Il Garante per la protezione dei dati personali ha ribadito che il datore di lavoro non può geolocalizzare i dipendenti in smart working in assenza di una valida base giuridica e di un’adeguata informativa. La precisazione arriva con la newsletter n. 534 dell’8 maggio, attraverso cui l’Autorità ha reso noto di aver comminato una sanzione di 50.000 euro a un’azienda che monitorava la posizione geografica di circa cento lavoratori impegnati in modalità agile.
L’intervento del Garante è scaturito da un reclamo presentato da una dipendente e da una segnalazione dell’Ispettorato della Funzione Pubblica. Dall’istruttoria è emerso che l’azienda effettuava un controllo sistematico per verificare la corrispondenza tra il luogo fisico in cui si trovavano i lavoratori e l’indirizzo indicato nei rispettivi accordi individuali di smart working. Tali controlli prevedevano: l’attivazione della geolocalizzazione del dispositivo (PC o smartphone), la timbratura tramite un’applicazione dedicata e l’invio immediato di un’e-mail con l’indicazione del luogo preciso in cui il dipendente si trovava.

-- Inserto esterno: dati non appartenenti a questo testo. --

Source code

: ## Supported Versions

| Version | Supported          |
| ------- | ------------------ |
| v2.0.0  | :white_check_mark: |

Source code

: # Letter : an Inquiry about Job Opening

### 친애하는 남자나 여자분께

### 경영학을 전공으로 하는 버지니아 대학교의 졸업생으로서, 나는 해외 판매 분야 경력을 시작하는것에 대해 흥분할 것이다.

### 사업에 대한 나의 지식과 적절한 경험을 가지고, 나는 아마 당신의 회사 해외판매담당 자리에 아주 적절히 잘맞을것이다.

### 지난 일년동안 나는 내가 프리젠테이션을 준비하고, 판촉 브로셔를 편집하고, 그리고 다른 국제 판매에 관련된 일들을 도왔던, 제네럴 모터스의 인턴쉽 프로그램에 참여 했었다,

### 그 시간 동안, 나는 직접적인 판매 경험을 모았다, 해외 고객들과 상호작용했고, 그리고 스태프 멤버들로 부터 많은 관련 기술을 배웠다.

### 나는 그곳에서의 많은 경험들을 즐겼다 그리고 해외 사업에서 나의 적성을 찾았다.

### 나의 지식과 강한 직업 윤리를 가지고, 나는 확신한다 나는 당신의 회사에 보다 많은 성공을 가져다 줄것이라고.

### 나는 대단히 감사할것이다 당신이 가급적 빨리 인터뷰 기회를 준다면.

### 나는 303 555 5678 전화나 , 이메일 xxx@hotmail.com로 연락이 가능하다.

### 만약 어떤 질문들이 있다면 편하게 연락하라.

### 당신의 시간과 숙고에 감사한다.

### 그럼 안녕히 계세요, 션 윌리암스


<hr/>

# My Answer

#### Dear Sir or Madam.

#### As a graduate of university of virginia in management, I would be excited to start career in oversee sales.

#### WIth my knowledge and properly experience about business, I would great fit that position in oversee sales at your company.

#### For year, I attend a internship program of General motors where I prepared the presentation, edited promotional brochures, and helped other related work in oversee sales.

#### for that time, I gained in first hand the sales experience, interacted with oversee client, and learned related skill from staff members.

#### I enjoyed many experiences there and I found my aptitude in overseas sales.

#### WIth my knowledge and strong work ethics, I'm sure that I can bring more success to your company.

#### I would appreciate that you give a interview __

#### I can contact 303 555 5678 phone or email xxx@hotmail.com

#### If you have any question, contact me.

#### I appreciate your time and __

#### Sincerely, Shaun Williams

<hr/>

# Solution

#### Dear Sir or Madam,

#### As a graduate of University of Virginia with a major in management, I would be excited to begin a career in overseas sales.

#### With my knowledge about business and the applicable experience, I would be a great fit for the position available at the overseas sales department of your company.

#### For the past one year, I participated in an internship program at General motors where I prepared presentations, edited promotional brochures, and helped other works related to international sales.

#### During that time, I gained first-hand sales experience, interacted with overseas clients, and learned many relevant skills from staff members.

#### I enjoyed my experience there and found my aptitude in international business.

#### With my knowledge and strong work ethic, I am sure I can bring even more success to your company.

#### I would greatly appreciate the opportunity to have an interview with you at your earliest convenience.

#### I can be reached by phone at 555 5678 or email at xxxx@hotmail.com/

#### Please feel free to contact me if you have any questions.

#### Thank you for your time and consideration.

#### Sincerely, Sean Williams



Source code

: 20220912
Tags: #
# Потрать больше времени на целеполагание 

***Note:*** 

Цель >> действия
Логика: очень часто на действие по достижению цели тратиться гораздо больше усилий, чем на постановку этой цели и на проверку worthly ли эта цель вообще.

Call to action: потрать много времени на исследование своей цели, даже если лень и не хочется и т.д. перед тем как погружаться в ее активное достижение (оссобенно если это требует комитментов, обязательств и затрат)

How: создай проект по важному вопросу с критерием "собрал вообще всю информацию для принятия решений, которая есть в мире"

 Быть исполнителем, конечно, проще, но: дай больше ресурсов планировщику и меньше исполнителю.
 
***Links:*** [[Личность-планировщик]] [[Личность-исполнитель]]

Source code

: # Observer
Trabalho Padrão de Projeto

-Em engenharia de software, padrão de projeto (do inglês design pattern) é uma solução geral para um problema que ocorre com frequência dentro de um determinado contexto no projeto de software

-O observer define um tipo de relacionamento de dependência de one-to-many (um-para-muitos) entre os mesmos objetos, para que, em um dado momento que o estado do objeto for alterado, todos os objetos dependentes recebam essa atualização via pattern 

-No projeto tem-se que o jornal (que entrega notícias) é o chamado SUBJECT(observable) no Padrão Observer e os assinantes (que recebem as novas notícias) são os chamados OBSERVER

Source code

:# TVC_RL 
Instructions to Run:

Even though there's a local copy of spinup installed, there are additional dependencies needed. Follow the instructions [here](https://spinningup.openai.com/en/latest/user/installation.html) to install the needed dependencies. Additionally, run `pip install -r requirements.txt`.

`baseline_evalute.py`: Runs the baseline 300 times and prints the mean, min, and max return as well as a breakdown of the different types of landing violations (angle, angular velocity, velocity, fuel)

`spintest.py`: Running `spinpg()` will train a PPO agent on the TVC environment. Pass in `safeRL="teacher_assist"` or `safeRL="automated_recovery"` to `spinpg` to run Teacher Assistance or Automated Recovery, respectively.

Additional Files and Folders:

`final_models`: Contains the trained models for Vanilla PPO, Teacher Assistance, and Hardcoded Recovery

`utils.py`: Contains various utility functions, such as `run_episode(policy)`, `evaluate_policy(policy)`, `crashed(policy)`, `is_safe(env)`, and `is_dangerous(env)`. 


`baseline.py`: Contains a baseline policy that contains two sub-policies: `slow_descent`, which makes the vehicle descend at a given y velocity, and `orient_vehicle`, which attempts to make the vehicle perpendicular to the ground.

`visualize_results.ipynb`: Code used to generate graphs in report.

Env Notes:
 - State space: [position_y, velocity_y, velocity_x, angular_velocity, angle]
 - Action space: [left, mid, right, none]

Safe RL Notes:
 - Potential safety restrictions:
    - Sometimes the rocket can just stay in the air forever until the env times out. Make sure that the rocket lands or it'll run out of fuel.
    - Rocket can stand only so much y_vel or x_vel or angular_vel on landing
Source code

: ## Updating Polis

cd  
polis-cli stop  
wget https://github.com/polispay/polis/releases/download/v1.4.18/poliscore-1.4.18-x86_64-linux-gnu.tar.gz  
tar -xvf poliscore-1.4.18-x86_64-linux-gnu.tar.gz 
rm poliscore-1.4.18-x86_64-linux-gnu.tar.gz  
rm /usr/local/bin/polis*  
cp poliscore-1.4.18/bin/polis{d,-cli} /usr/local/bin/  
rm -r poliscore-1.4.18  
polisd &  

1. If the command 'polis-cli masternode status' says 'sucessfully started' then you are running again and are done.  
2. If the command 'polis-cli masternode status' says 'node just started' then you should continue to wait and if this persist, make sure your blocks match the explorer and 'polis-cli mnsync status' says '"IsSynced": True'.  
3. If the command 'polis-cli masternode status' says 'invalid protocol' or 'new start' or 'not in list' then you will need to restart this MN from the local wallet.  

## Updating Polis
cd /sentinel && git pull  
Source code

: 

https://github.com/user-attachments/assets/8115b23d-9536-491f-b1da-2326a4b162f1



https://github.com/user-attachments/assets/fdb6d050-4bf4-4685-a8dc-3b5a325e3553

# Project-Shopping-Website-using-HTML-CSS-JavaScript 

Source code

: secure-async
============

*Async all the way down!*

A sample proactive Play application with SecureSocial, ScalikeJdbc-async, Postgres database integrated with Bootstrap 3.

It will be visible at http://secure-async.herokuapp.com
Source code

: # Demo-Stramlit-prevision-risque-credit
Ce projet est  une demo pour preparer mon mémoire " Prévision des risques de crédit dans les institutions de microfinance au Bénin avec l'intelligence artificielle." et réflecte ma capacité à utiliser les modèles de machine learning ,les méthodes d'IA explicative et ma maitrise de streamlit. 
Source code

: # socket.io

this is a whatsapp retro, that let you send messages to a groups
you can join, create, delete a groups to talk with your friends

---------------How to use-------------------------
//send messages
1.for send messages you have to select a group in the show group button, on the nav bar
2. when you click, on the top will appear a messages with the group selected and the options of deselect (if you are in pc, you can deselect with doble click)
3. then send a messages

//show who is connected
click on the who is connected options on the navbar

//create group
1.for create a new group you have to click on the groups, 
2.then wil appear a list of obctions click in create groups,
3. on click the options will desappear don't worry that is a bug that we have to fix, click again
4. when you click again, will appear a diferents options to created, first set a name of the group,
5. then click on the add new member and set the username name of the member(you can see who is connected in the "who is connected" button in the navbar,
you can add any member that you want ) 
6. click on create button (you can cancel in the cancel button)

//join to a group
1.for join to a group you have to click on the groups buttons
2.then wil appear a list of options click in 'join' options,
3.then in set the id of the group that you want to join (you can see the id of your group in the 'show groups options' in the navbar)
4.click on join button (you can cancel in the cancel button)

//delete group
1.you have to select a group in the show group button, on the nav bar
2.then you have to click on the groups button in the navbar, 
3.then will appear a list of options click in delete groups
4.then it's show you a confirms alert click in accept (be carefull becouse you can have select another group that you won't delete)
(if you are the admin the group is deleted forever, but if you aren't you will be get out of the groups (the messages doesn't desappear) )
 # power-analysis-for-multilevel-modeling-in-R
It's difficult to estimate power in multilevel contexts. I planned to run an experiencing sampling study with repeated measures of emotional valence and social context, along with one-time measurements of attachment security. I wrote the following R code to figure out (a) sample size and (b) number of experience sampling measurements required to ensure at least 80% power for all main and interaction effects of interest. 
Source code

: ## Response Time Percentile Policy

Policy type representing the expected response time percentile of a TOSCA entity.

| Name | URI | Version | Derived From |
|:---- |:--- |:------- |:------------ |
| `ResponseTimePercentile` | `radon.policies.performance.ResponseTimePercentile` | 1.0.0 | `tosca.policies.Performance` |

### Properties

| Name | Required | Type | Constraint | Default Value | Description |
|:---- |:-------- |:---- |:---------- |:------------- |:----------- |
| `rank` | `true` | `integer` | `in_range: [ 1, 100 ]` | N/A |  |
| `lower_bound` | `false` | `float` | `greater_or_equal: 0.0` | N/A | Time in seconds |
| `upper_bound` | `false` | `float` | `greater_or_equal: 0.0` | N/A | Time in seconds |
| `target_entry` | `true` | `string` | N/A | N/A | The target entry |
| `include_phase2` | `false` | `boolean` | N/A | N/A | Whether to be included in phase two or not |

Secondo il Garante, questa prassi costituisce una grave violazione dei principi sanciti dal Regolamento europeo in materia di protezione dei dati personali (GDPR 679/2016), in quanto priva di una giustificazione giuridicamente fondata e attuata senza un’informativa trasparente. Inoltre, rappresenta una lesione del diritto alla vita privata e della dignità dei lavoratori, in contrasto con lo Statuto dei lavoratori e con il quadro costituzionale di riferimento.
“Le diverse esigenze di controllo dell’osservanza dei doveri di diligenza del lavoratore in smart working – sottolinea il Garante – non possono essere perseguite, a distanza, con strumenti tecnologici che, riducendo lo spazio di libertà e dignità della persona in modo meccanico e anelastico, comportano un monitoraggio diretto dell’attività del dipendente non consentito dallo Statuto dei lavoratori e dal quadro costituzionale”.